── PROVIDED DATA ──

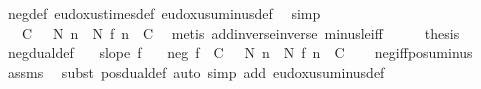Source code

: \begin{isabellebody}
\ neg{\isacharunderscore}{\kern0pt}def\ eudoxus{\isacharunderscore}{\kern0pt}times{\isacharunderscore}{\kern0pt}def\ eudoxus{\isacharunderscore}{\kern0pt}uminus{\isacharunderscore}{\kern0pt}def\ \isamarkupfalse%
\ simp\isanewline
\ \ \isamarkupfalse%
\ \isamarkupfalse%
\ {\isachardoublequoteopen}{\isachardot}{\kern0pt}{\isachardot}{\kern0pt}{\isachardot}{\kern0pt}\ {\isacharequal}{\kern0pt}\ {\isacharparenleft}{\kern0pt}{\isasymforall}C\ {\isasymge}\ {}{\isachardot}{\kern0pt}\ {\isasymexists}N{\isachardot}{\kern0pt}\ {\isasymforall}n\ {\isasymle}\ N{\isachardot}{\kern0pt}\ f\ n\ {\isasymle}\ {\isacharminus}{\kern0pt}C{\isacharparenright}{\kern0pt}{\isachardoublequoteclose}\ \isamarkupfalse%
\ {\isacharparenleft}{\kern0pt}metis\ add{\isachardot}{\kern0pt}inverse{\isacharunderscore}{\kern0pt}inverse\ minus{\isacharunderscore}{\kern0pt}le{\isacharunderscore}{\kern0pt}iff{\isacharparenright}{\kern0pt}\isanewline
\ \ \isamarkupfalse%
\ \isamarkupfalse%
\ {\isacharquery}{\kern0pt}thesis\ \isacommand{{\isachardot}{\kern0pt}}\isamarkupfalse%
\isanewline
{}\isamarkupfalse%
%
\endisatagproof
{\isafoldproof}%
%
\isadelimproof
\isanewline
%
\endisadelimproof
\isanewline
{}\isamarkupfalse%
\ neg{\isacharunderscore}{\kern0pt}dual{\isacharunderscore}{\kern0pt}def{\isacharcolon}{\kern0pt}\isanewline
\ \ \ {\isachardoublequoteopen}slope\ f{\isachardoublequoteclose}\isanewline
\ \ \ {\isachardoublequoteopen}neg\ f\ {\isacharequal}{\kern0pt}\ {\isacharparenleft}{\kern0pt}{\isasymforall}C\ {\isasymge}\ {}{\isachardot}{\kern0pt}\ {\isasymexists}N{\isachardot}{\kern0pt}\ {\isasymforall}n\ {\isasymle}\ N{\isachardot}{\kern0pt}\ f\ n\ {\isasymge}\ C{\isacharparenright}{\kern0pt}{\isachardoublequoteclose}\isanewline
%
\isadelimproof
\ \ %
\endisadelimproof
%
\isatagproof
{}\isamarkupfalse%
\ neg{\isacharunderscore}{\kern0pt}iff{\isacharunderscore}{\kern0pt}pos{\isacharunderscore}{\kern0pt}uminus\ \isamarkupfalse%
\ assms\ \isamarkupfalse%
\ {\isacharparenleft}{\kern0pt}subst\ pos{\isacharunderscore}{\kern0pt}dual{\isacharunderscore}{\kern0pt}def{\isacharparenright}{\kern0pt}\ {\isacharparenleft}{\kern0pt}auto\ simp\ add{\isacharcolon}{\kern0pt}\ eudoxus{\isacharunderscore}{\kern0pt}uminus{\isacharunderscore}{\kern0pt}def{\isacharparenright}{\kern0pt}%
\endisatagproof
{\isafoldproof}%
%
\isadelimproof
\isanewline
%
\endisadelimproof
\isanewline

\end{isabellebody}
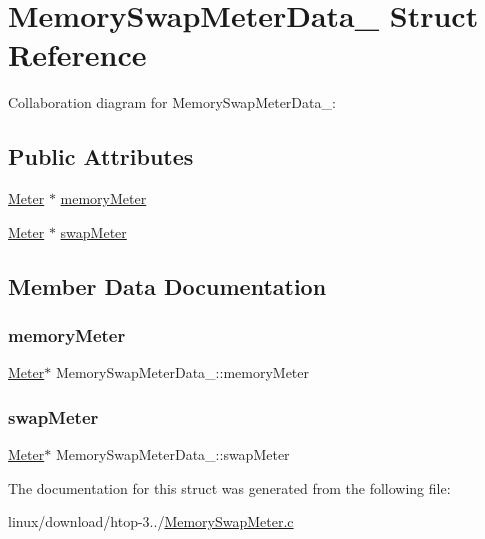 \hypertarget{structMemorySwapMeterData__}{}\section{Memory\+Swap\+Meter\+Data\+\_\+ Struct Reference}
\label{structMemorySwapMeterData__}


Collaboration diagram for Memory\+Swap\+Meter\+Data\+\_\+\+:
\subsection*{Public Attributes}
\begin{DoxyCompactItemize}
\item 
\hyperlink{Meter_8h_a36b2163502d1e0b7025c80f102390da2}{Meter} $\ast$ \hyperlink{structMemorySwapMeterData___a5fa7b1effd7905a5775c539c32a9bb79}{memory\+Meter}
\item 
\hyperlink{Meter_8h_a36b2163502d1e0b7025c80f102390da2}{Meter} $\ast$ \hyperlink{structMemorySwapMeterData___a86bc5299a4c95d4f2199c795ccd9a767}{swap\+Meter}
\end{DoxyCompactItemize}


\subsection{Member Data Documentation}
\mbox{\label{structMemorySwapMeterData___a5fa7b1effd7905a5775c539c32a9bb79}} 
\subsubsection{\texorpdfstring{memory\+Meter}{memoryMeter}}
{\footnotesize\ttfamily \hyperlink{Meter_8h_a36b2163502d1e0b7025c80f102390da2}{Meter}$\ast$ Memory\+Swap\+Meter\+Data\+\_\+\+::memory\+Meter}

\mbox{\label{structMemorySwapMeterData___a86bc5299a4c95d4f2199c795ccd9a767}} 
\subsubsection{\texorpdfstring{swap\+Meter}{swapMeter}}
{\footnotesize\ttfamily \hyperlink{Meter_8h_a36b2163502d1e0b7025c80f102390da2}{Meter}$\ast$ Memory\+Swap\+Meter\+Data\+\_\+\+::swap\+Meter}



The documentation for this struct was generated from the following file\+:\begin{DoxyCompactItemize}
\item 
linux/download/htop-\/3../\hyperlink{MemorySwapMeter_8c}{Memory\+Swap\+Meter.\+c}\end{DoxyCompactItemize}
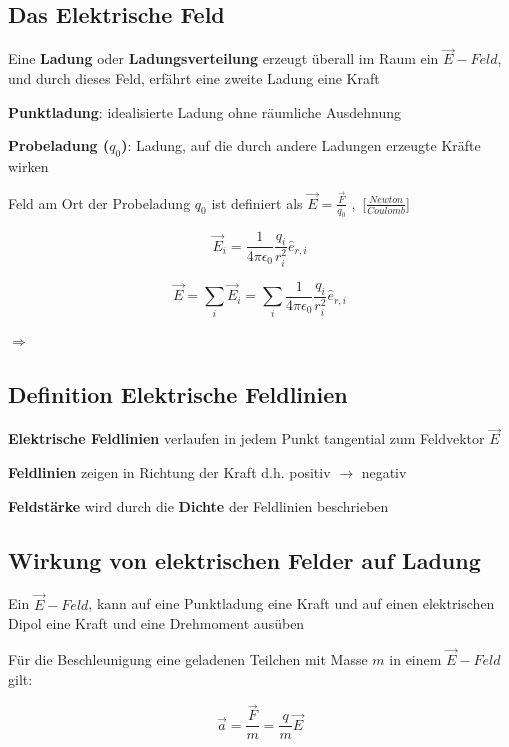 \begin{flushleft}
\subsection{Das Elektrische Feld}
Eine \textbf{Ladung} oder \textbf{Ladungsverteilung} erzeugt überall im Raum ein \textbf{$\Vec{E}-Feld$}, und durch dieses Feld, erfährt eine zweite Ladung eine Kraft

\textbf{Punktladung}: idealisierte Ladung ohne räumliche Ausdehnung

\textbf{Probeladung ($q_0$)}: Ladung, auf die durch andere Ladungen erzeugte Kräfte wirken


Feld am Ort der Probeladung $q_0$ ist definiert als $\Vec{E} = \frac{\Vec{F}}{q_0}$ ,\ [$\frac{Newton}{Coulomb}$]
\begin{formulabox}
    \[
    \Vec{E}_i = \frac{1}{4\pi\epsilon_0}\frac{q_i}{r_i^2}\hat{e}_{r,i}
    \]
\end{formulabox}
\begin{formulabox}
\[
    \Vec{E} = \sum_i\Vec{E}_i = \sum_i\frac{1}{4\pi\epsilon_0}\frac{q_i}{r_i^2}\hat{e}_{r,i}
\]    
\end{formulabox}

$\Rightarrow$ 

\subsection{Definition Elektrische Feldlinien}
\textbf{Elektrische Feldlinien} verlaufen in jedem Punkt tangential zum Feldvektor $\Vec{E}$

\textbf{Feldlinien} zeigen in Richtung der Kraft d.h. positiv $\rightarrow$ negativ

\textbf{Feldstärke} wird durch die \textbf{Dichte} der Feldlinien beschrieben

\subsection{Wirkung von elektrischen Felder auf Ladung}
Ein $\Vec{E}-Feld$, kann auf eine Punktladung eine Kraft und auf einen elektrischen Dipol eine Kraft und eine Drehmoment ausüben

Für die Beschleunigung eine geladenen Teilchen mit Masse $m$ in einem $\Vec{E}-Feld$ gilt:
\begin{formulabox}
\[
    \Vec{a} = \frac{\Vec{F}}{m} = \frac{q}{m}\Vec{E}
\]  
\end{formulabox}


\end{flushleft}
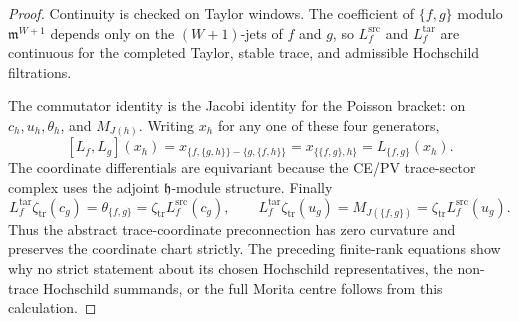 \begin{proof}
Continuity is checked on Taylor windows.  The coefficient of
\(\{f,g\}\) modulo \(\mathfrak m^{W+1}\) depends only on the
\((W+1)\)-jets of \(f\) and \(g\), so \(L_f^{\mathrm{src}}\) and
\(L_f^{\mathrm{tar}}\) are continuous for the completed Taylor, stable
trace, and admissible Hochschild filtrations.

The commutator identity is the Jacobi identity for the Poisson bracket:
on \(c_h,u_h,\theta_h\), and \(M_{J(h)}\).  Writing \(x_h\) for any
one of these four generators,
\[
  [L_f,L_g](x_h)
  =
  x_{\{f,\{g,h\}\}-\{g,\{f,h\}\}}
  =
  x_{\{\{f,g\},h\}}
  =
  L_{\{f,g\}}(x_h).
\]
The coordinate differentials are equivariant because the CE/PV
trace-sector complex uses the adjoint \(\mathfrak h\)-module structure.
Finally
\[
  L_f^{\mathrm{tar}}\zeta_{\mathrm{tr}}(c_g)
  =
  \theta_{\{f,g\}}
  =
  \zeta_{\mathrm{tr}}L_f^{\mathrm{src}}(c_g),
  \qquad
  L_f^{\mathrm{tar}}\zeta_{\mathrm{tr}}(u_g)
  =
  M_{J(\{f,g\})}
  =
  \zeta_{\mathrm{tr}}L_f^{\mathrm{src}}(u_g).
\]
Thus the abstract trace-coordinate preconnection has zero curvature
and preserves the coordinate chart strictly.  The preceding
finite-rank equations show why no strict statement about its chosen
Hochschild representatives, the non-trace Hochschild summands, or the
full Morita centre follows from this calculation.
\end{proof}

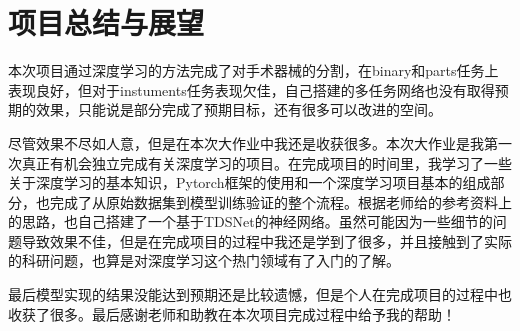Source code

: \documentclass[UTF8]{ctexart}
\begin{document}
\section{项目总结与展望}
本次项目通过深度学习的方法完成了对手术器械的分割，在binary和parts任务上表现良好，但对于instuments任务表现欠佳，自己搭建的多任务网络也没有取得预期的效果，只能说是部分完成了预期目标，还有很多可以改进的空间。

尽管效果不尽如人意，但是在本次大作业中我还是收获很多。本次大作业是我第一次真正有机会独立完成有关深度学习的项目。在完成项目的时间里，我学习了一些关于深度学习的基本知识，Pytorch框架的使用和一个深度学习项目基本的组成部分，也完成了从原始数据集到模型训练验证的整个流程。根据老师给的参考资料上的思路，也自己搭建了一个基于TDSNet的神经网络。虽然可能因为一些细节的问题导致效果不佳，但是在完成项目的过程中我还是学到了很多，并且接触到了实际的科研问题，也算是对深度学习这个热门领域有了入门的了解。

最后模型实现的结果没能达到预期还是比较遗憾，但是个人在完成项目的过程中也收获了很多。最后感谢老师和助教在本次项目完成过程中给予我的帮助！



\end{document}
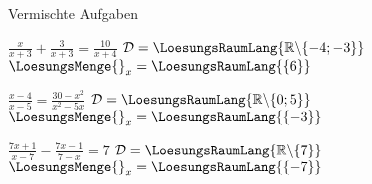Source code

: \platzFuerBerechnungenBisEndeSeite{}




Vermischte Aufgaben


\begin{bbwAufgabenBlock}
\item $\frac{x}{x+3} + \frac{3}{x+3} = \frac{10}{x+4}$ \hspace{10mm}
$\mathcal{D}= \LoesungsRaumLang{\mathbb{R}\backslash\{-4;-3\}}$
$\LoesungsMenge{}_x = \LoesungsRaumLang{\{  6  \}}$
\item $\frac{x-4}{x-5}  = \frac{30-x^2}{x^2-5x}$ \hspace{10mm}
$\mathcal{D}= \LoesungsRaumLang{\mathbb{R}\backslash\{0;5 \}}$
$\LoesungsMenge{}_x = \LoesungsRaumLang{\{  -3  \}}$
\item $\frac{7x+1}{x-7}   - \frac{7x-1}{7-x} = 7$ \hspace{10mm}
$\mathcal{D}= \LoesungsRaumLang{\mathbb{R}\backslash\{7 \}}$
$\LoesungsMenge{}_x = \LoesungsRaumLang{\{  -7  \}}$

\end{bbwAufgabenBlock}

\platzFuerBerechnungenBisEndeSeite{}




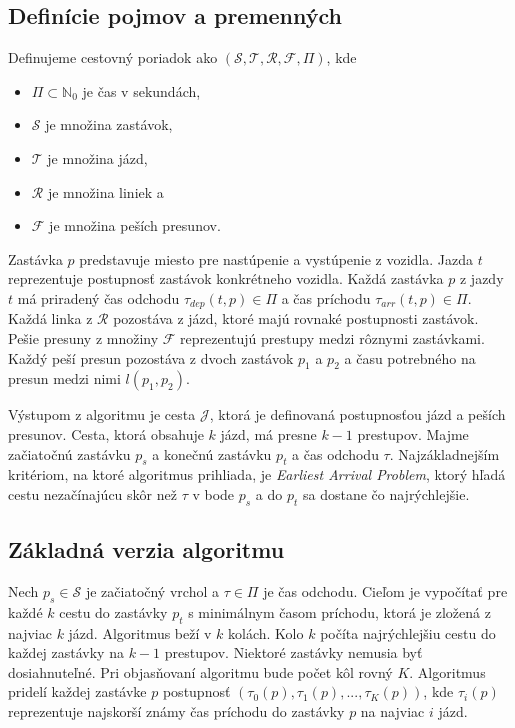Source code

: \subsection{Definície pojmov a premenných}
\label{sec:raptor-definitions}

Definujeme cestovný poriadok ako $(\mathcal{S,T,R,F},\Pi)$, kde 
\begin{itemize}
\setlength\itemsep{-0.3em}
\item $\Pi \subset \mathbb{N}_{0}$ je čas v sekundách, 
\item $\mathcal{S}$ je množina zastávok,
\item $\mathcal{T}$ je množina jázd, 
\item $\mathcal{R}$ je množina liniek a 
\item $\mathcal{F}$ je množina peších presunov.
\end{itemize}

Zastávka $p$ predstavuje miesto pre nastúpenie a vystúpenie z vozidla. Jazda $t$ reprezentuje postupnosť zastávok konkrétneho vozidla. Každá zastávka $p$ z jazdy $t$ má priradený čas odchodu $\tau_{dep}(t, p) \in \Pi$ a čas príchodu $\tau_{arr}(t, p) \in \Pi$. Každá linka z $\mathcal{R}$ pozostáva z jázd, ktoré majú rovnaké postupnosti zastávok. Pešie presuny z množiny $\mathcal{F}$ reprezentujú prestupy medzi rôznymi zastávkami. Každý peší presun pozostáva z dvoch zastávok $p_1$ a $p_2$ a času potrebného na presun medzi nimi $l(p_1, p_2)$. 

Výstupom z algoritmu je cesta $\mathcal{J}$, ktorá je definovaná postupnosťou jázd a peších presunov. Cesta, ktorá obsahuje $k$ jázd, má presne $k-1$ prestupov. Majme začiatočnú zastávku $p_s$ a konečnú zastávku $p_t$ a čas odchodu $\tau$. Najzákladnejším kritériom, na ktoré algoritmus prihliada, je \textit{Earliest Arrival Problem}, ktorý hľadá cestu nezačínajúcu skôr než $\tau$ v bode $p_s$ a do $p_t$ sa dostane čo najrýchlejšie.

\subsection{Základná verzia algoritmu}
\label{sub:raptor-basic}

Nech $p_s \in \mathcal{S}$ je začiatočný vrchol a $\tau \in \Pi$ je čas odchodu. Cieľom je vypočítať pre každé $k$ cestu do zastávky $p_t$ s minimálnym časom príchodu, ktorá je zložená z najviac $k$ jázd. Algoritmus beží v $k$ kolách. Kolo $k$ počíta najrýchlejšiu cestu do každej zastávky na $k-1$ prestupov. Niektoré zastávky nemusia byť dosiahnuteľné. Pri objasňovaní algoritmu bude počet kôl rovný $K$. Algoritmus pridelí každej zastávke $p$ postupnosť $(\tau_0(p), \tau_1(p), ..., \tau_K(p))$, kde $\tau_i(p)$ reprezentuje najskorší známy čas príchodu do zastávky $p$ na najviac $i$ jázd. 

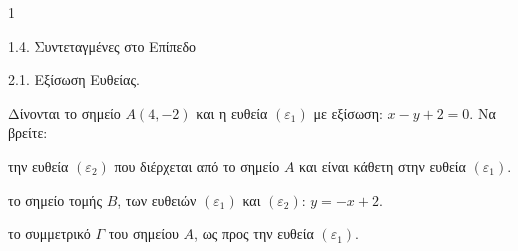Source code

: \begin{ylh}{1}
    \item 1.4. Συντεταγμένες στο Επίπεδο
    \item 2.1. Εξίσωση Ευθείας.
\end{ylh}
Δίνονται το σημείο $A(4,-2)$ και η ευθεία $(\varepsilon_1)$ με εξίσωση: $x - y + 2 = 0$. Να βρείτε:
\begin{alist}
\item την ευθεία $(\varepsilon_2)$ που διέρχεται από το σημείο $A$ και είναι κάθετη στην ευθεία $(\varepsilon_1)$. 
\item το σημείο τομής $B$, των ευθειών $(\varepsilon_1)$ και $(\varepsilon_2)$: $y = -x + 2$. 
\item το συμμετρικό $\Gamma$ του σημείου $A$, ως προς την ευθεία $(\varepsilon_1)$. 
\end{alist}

───

◆ WHAT THE TASK REQUIRES
Give the number of lines that contain "this" in the material above, with no other text.

◆ PROBLEM SOLUTION
2